● Instructions for the task: Exactly the lines from the first line of the listing through the line containing "https://www.5axxw.com/questions/content/h6myzp" should appear in the output, unchanged.

Start of Record extracts

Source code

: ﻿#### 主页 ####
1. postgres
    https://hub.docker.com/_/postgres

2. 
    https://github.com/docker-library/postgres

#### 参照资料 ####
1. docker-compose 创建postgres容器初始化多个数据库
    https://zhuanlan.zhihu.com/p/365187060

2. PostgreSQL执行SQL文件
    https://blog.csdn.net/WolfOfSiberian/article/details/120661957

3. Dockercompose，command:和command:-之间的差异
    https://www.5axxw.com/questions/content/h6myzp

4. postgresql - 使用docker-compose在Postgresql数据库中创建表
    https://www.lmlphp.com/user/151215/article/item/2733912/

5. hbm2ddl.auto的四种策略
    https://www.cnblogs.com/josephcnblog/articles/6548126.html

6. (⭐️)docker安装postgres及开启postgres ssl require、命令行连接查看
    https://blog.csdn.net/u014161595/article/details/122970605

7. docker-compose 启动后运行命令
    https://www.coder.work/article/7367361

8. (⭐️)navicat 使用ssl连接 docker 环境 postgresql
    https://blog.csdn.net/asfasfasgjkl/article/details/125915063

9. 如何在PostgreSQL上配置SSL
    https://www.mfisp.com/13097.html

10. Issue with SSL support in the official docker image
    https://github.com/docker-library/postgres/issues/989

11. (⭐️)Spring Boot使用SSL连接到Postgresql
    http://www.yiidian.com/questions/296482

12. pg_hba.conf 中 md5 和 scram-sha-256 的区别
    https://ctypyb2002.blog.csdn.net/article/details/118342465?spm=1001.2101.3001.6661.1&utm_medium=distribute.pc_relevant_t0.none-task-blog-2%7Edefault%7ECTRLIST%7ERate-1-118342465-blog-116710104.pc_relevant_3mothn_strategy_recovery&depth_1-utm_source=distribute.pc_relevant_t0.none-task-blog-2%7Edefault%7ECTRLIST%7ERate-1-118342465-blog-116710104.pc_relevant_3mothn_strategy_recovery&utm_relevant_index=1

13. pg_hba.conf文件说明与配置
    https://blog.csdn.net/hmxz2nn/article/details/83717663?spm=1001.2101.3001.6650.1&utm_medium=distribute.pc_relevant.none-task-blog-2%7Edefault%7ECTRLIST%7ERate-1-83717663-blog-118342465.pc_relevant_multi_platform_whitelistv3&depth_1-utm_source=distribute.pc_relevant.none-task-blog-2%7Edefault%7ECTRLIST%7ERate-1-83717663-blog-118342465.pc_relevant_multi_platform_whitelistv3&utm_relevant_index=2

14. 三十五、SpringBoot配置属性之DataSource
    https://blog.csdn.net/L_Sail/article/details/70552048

End of Record extracts

● Solution to this task:
Source code

: ﻿#### 主页 ####
1. postgres
    https://hub.docker.com/_/postgres

2. 
    https://github.com/docker-library/postgres

#### 参照资料 ####
1. docker-compose 创建postgres容器初始化多个数据库
    https://zhuanlan.zhihu.com/p/365187060

2. PostgreSQL执行SQL文件
    https://blog.csdn.net/WolfOfSiberian/article/details/120661957

3. Dockercompose，command:和command:-之间的差异
    https://www.5axxw.com/questions/content/h6myzp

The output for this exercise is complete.